What is virtual water?
Virtual water is a form of footprinting that measures the amount of water required to produce an item. In doing so, it captures the hidden or embedded flows of water. For example, consuming a standard cup of coffee (125ml) requires 140 litres of water – a large proportion of this is spent on growing the coffee plant (Chapagain and Hoekstra 2003).
So what?
Understanding virtual water provides another angle to look at water and food security and/or scarcity. Water is necessary for survival through direct consumption but in its virtual form, it also plays an important role in food and nearly any economic production be it agricultural or industrial (Allan and Olmsted 2003).

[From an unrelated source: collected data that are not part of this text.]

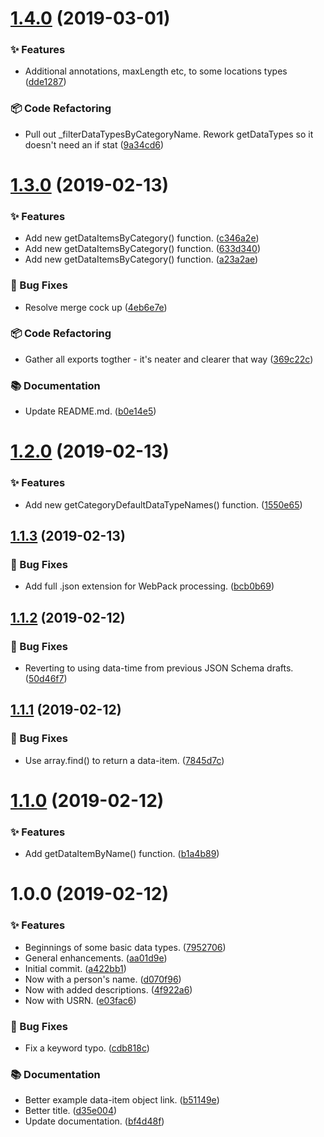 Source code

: # [1.4.0](https://github.com/wmfs/tymly-data-types/compare/v1.3.0...v1.4.0) (2019-03-01)


### ✨ Features

* Additional annotations, maxLength etc, to some locations types ([dde1287](https://github.com/wmfs/tymly-data-types/commit/dde1287))


### 📦 Code Refactoring

* Pull out _filterDataTypesByCategoryName. Rework getDataTypes so it doesn't need an if stat ([9a34cd6](https://github.com/wmfs/tymly-data-types/commit/9a34cd6))

# [1.3.0](https://github.com/wmfs/tymly-data-types/compare/v1.2.0...v1.3.0) (2019-02-13)


### ✨ Features

* Add new getDataItemsByCategory() function. ([c346a2e](https://github.com/wmfs/tymly-data-types/commit/c346a2e))
* Add new getDataItemsByCategory() function. ([633d340](https://github.com/wmfs/tymly-data-types/commit/633d340))
* Add new getDataItemsByCategory() function. ([a23a2ae](https://github.com/wmfs/tymly-data-types/commit/a23a2ae))


### 🐛 Bug Fixes

* Resolve merge cock up ([4eb6e7e](https://github.com/wmfs/tymly-data-types/commit/4eb6e7e))


### 📦 Code Refactoring

* Gather all exports togther - it's neater and clearer that way ([369c22c](https://github.com/wmfs/tymly-data-types/commit/369c22c))


### 📚 Documentation

* Update README.md. ([b0e14e5](https://github.com/wmfs/tymly-data-types/commit/b0e14e5))

# [1.2.0](https://github.com/wmfs/tymly-data-types/compare/v1.1.3...v1.2.0) (2019-02-13)


### ✨ Features

* Add new getCategoryDefaultDataTypeNames() function. ([1550e65](https://github.com/wmfs/tymly-data-types/commit/1550e65))

## [1.1.3](https://github.com/wmfs/tymly-data-types/compare/v1.1.2...v1.1.3) (2019-02-13)


### 🐛 Bug Fixes

* Add full .json extension for WebPack processing. ([bcb0b69](https://github.com/wmfs/tymly-data-types/commit/bcb0b69))

## [1.1.2](https://github.com/wmfs/tymly-data-types/compare/v1.1.1...v1.1.2) (2019-02-12)


### 🐛 Bug Fixes

* Reverting to using data-time from previous JSON Schema drafts. ([50d46f7](https://github.com/wmfs/tymly-data-types/commit/50d46f7))

## [1.1.1](https://github.com/wmfs/tymly-data-types/compare/v1.1.0...v1.1.1) (2019-02-12)


### 🐛 Bug Fixes

* Use array.find() to return a data-item. ([7845d7c](https://github.com/wmfs/tymly-data-types/commit/7845d7c))

# [1.1.0](https://github.com/wmfs/tymly-data-types/compare/v1.0.0...v1.1.0) (2019-02-12)


### ✨ Features

* Add getDataItemByName() function. ([b1a4b89](https://github.com/wmfs/tymly-data-types/commit/b1a4b89))

# 1.0.0 (2019-02-12)


### ✨ Features

* Beginnings of some basic data types. ([7952706](https://github.com/wmfs/tymly-data-types/commit/7952706))
* General enhancements. ([aa01d9e](https://github.com/wmfs/tymly-data-types/commit/aa01d9e))
* Initial commit. ([a422bb1](https://github.com/wmfs/tymly-data-types/commit/a422bb1))
* Now with a person's name. ([d070f96](https://github.com/wmfs/tymly-data-types/commit/d070f96))
* Now with added descriptions. ([4f922a6](https://github.com/wmfs/tymly-data-types/commit/4f922a6))
* Now with USRN. ([e03fac6](https://github.com/wmfs/tymly-data-types/commit/e03fac6))


### 🐛 Bug Fixes

* Fix a keyword typo. ([cdb818c](https://github.com/wmfs/tymly-data-types/commit/cdb818c))


### 📚 Documentation

* Better example data-item object link. ([b51149e](https://github.com/wmfs/tymly-data-types/commit/b51149e))
* Better title. ([d35e004](https://github.com/wmfs/tymly-data-types/commit/d35e004))
* Update documentation. ([bf4d48f](https://github.com/wmfs/tymly-data-types/commit/bf4d48f))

Because agriculture is water-intensive, water scarce countries might find it difficult to achieve water and food security without relying on imports and exports. With trade, and by extension trade in virtual water, countries can then import food without coming up with the water they need not necessarily have to grow the crops on their own. To illustrate: a kilo of cereal takes 500-4000 litres of water to produce (Fraiture et al. 2004). By importing cereal instead of growing it, a water scarce country is solving both its water scarcity and food security problems.
What is the problem?
Virtual water trade teaches us that: on a global scale, insofar water efficient countries produce and export agricultural products to water inefficient countries, water savings are achieved. Trade saves irrigated water when the exporting country relies on rainfed agriculture while the importing country is irrigation dependent. Proponents of virtual water trade would argue that it’s a valid water scarcity mitigation strategy.
The problem is, is that for reasons unrelated to water, water savings do not actually materialise because most trade happens between water abundant countries instead (Fraiture et al. 2014). Countries that import a lot of water do not necessarily do so just because they are water scarce, rather, it is done so as a means of protecting their domestic water supplies, land use and availability (Water Footprint Network 2018).

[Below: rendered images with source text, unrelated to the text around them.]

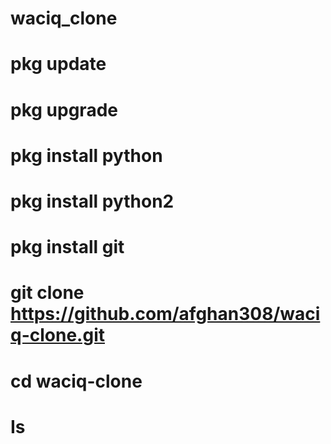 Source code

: # waciq_clone
# pkg update
# pkg upgrade
# pkg install python
# pkg install python2
# pkg install git
# git clone https://github.com/afghan308/waciq-clone.git
# cd waciq-clone
# Is
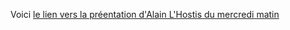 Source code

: 
Voici [le lien vers la préentation d'Alain L'Hostis du mercredi matin](https://nextcloud.univ-lille.fr/index.php/s/76J4ikgnQbagypF)
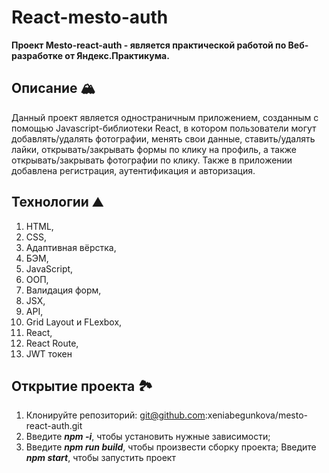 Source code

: # React-mesto-auth

**Проект Mesto-react-auth - является практической работой по Веб-разработке от Яндекс.Практикума.**

## Описание :mountain_snow:
  Данный проект является одностраничным приложением, созданным с помощью Javascript-библиотеки React, в котором пользователи могут добавлять/удалять фотографии, менять свои данные, ставить/удалять лайки, открывать/закрывать формы по клику на профиль, а также открывать/закрывать фотографии по клику. Также в приложении добавлена регистрация, аутентификация и авторизация. 

## Технологии :mountain:
1. HTML,
2. CSS,
3. Адаптивная вёрстка,
4. БЭМ, 
5. JavaScript,
6. ООП,
7. Валидация форм,
8. JSX,
9. API,
10. Grid Layout и FLexbox,
11. React,
12. React Route,
13. JWT токен

## Открытие проекта :national_park:
1. Клонируйте репозиторий: git@github.com:xeniabegunkova/mesto-react-auth.git
2. Введите **_npm -i_**, чтобы установить нужные зависимости;
3. Введите **_npm run build_**, чтобы произвести сборку проекта;
Введите **_npm start_**, чтобы запустить проект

However, water is not the only factor input necessary for agricultural production. All things considered, trade patterns are hence influenced by scarcity of other resources like land. Because we cannot disentangle the importance of water with its other inputs factors, the concept of virtual water trade is inherently inconsistent with economic theories and economic efficiency concepts (Gawel and Bernsen 2013).

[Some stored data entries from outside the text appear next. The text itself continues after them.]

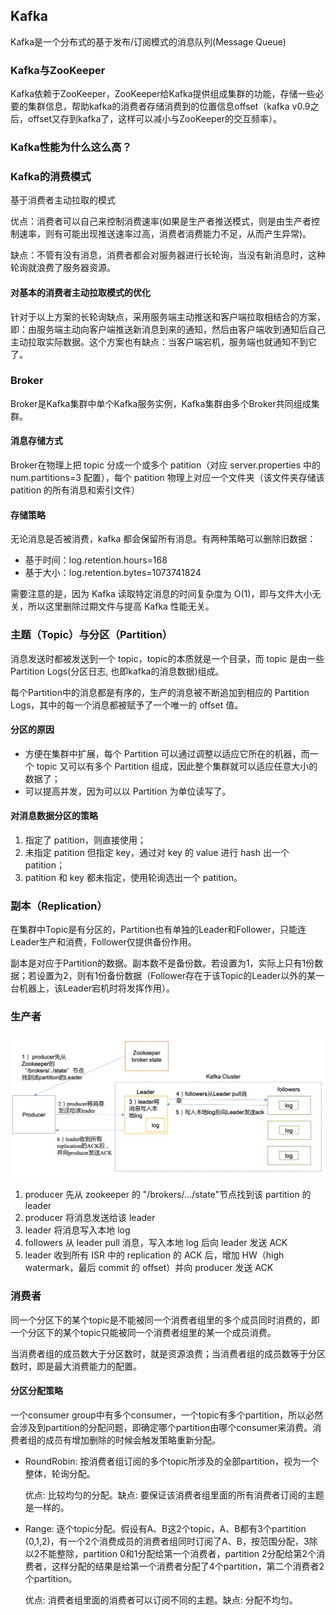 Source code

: ## Kafka

Kafka是一个分布式的基于发布/订阅模式的消息队列(Message Queue)

### Kafka与ZooKeeper

Kafka依赖于ZooKeeper，ZooKeeper给Kafka提供组成集群的功能，存储一些必要的集群信息，帮助kafka的消费者存储消费到的位置信息offset（kafka v0.9之后，offset又存到kafka了，这样可以减小与ZooKeeper的交互频率）。

### Kafka性能为什么这么高？

### Kafka的消费模式

基于消费者主动拉取的模式

优点：消费者可以自己来控制消费速率(如果是生产者推送模式，则是由生产者控制速率，则有可能出现推送速率过高，消费者消费能力不足，从而产生异常)。

缺点：不管有没有消息，消费者都会对服务器进行长轮询，当没有新消息时，这种轮询就浪费了服务器资源。

#### 对基本的消费者主动拉取模式的优化

针对于以上方案的长轮询缺点，采用服务端主动推送和客户端拉取相结合的方案，即：由服务端主动向客户端推送新消息到来的通知，然后由客户端收到通知后自己主动拉取实际数据。这个方案也有缺点：当客户端宕机，服务端也就通知不到它了。

### Broker

Broker是Kafka集群中单个Kafka服务实例，Kafka集群由多个Broker共同组成集群。

#### 消息存储方式

Broker在物理上把 topic 分成一个或多个 patition（对应 server.properties 中的 num.partitions=3 配置），每个 patition 物理上对应一个文件夹（该文件夹存储该 patition 的所有消息和索引文件）

#### 存储策略

无论消息是否被消费，kafka 都会保留所有消息。有两种策略可以删除旧数据：
* 基于时间：log.retention.hours=168
* 基于大小：log.retention.bytes=1073741824

需要注意的是，因为 Kafka 读取特定消息的时间复杂度为 O(1)，即与文件大小无关，所以这里删除过期文件与提高 Kafka 性能无关。

### 主题（Topic）与分区（Partition）

消息发送时都被发送到一个 topic，topic的本质就是一个目录，而 topic 是由一些 Partition Logs(分区日志, 也即kafka的消息数据)组成。

每个Partition中的消息都是有序的，生产的消息被不断追加到相应的 Partition Logs，其中的每一个消息都被赋予了一个唯一的 offset 值。

#### 分区的原因

* 方便在集群中扩展，每个 Partition 可以通过调整以适应它所在的机器，而一个 topic
又可以有多个 Partition 组成，因此整个集群就可以适应任意大小的数据了；
* 可以提高并发，因为可以以 Partition 为单位读写了。

#### 对消息数据分区的策略

1. 指定了 patition，则直接使用；
2. 未指定 patition 但指定 key，通过对 key 的 value 进行 hash 出一个 patition；
3. patition 和 key 都未指定，使用轮询选出一个 patition。

### 副本（Replication）

在集群中Topic是有分区的，Partition也有单独的Leader和Follower，只能连Leader生产和消费，Follower仅提供备份作用。

副本是对应于Partition的数据。副本数不是备份数。若设置为1，实际上只有1份数据；若设置为2，则有1份备份数据（Follower存在于该Topic的Leader以外的某一台机器上，该Leader宕机时将发挥作用）。

### 生产者

![生产者](../src/kafka/producer.png)

1. producer 先从 zookeeper 的 "/brokers/.../state"节点找到该 partition 的 leader
2. producer 将消息发送给该 leader
3. leader 将消息写入本地 log
4. followers 从 leader pull 消息，写入本地 log 后向 leader 发送 ACK
5. leader 收到所有 ISR 中的 replication 的 ACK 后，增加 HW（high watermark，最后 commit 
的 offset）并向 producer 发送 ACK

### 消费者

同一个分区下的某个topic是不能被同一个消费者组里的多个成员同时消费的，即一个分区下的某个topic只能被同一个消费者组里的某一个成员消费。

当消费者组的成员数大于分区数时，就是资源浪费；当消费者组的成员数等于分区数时，即是最大消费能力的配置。

#### 分区分配策略

一个consumer group中有多个consumer，一个topic有多个partition，所以必然会涉及到partition的分配问题，即确定哪个partition由哪个consumer来消费。消费者组的成员有增加删除的时候会触发策略重新分配。

* RoundRobin: 按消费者组订阅的多个topic所涉及的全部partition，视为一个整体，轮询分配。

  优点: 比较均匀的分配。缺点: 要保证该消费者组里面的所有消费者订阅的主题是一样的。

* Range: 逐个topic分配。假设有A、B这2个topic，A、B都有3个partition (0,1,2)，有一个2个消费成员的消费者组同时订阅了A、B，按范围分配，3除以2不能整除，partition 0和1分配给第一个消费者，partition 2分配给第2个消费者，这样分配的结果是给第一个消费者分配了4个partition，第二个消费者2个partition。

  优点: 消费者组里面的消费者可以订阅不同的主题。缺点: 分配不均匀。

Virtual water trade encourages water scarce countries to import water-intensive food products. However, this also increases overall and water and water-dependent food security (Allan 2001, Aldaya et al. 2010). Jordan, for instance, imports a virtual water volume that is nearly five times higher than its own renewable water resources (Mekonnen and Hoekstra 2011). An advantage is that Jordan saves its own resources but it also makes them vulnerable to fluctuation to price fluctuations and food crises (Antonelli et al. 2014). Water and food goes beyond physical necessities but crosses into issues surrounding national sovereignty and security – something that virtual water fails to take into account.
My thoughts Personally, the virtual water concept is more to be used as an analytical lens than a policy prescription. As an analytical tool, it highlights the interdependence between countries for a common water resource. It provides an interesting alternative to water management by allowing them to consider more strategic ways of getting food and managing their domestic water supplies (i.e. importing virtual water).
However, it feels like virtual water trade as a concept exists in isolation. The concept is not grounded in a larger (and very real) global political economy and global food market. The failure to take into other factor inputs that may actually compel a water scarce country to be comparatively advantageous in exporting food is dismissed in the virtual water trade discussion. Subsidies and taxes distort prices and this has adverse impacts on agriculture in poor countries. These are all missing in an analysis that only considers what virtual water has to tell us.
A more multi-disciplinary approach that takes into account the political, social, environmental dynamic of global political economies is needed to apply virtual water trade analysis to improve policy direction (Yang and Zehnder 2008).